▸ Assignment: Count the lines holding the string "valueof" in the records, and give only the count.

[Collected data]

=== Section Start ===

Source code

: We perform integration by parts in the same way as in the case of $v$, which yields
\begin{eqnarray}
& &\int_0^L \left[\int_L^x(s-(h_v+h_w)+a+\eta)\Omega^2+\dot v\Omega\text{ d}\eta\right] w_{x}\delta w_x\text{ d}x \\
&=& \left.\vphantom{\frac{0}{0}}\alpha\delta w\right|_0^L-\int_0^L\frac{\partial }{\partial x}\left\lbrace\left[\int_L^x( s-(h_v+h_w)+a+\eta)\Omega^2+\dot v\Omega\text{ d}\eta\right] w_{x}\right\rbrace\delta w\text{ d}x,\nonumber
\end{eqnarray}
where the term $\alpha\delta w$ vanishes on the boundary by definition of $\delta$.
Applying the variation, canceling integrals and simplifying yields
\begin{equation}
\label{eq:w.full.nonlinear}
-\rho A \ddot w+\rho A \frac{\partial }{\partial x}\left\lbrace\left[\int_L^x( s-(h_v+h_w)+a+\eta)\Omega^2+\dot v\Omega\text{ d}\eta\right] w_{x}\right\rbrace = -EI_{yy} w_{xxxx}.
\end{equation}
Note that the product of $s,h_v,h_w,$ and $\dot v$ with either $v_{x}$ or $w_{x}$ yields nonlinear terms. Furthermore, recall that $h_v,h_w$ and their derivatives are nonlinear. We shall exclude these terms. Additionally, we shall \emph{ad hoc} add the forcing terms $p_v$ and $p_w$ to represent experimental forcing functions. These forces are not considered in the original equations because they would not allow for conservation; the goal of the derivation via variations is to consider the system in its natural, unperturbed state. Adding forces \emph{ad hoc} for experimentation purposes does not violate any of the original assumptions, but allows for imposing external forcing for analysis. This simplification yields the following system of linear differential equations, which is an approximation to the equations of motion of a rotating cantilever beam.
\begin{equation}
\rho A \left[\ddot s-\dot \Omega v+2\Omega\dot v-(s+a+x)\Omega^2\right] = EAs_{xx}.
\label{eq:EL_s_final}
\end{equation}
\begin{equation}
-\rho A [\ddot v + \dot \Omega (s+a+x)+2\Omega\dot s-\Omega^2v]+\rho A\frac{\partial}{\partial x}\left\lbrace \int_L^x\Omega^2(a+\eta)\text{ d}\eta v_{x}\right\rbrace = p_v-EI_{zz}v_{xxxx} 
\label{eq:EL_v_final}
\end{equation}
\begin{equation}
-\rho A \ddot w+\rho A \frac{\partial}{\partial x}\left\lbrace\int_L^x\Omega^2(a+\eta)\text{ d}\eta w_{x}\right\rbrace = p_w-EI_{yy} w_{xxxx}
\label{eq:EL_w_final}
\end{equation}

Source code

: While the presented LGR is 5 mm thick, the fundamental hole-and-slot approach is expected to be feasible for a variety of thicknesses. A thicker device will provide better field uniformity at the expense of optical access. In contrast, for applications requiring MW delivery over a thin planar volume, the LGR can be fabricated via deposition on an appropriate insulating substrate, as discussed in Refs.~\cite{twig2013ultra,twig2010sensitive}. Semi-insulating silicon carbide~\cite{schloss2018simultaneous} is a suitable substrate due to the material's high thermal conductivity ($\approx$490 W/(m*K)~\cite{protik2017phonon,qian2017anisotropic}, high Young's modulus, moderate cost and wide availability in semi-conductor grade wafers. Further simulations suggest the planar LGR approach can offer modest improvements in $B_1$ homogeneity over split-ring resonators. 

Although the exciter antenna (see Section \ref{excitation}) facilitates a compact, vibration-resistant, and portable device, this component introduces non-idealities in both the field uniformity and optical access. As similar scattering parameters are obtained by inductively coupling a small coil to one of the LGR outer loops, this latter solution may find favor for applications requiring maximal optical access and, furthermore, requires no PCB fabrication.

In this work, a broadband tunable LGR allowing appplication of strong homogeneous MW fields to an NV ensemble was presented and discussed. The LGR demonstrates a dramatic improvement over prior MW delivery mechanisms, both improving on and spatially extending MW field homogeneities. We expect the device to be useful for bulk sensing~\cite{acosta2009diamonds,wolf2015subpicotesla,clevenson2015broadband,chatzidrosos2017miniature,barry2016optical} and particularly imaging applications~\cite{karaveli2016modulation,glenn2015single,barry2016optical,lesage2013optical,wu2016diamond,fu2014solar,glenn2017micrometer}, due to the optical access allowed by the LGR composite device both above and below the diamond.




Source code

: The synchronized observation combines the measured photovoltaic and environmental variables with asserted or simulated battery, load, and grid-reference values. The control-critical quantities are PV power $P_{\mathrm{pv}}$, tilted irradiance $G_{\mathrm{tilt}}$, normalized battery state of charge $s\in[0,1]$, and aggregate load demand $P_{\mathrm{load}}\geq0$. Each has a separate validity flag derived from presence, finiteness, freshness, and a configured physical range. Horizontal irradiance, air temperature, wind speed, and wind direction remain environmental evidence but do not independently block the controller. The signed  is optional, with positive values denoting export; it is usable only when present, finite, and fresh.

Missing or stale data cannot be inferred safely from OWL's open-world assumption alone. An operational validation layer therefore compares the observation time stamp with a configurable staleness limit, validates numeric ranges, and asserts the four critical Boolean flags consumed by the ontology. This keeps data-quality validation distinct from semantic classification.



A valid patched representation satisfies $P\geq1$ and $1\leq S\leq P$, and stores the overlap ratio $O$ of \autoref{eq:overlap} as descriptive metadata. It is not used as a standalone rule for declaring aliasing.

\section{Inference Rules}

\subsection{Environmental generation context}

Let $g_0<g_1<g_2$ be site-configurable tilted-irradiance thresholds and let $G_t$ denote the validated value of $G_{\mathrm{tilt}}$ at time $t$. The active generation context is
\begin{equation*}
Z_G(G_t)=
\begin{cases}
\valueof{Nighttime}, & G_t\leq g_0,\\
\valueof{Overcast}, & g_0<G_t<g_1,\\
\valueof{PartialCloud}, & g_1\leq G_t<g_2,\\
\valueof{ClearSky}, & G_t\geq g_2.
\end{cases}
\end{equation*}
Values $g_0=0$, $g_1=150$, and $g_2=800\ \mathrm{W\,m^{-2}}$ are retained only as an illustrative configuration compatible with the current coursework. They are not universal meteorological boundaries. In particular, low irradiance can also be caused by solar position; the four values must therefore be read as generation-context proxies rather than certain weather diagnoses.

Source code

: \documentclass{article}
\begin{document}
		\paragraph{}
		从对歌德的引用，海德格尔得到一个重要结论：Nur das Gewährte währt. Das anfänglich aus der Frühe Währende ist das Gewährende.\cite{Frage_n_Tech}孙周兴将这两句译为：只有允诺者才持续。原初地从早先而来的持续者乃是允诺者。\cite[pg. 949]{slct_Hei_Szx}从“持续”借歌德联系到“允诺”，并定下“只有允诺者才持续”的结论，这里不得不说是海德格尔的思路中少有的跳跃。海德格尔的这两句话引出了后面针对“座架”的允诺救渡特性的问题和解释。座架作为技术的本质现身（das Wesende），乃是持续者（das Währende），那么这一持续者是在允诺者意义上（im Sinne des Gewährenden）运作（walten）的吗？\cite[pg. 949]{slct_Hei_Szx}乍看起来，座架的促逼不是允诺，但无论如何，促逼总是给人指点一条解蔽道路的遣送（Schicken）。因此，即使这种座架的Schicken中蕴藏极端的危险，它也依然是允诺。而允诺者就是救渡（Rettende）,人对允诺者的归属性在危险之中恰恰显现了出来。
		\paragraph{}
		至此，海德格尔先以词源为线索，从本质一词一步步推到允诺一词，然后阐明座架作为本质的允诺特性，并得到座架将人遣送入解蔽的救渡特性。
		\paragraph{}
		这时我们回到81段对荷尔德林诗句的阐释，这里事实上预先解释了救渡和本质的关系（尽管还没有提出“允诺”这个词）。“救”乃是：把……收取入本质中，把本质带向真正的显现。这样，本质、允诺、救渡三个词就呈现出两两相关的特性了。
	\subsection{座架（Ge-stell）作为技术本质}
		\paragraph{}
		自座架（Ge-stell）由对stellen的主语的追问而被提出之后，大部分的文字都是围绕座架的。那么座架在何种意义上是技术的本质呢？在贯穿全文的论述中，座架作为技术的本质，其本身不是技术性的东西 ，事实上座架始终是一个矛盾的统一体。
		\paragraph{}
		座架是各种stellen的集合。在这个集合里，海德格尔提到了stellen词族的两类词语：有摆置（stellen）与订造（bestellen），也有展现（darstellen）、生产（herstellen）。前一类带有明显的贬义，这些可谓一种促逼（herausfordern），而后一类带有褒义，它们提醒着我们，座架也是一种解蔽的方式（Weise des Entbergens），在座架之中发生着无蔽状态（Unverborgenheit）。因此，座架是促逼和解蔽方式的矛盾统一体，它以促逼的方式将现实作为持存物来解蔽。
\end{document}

=== Section End ===

▸ Answer for this exercise: 4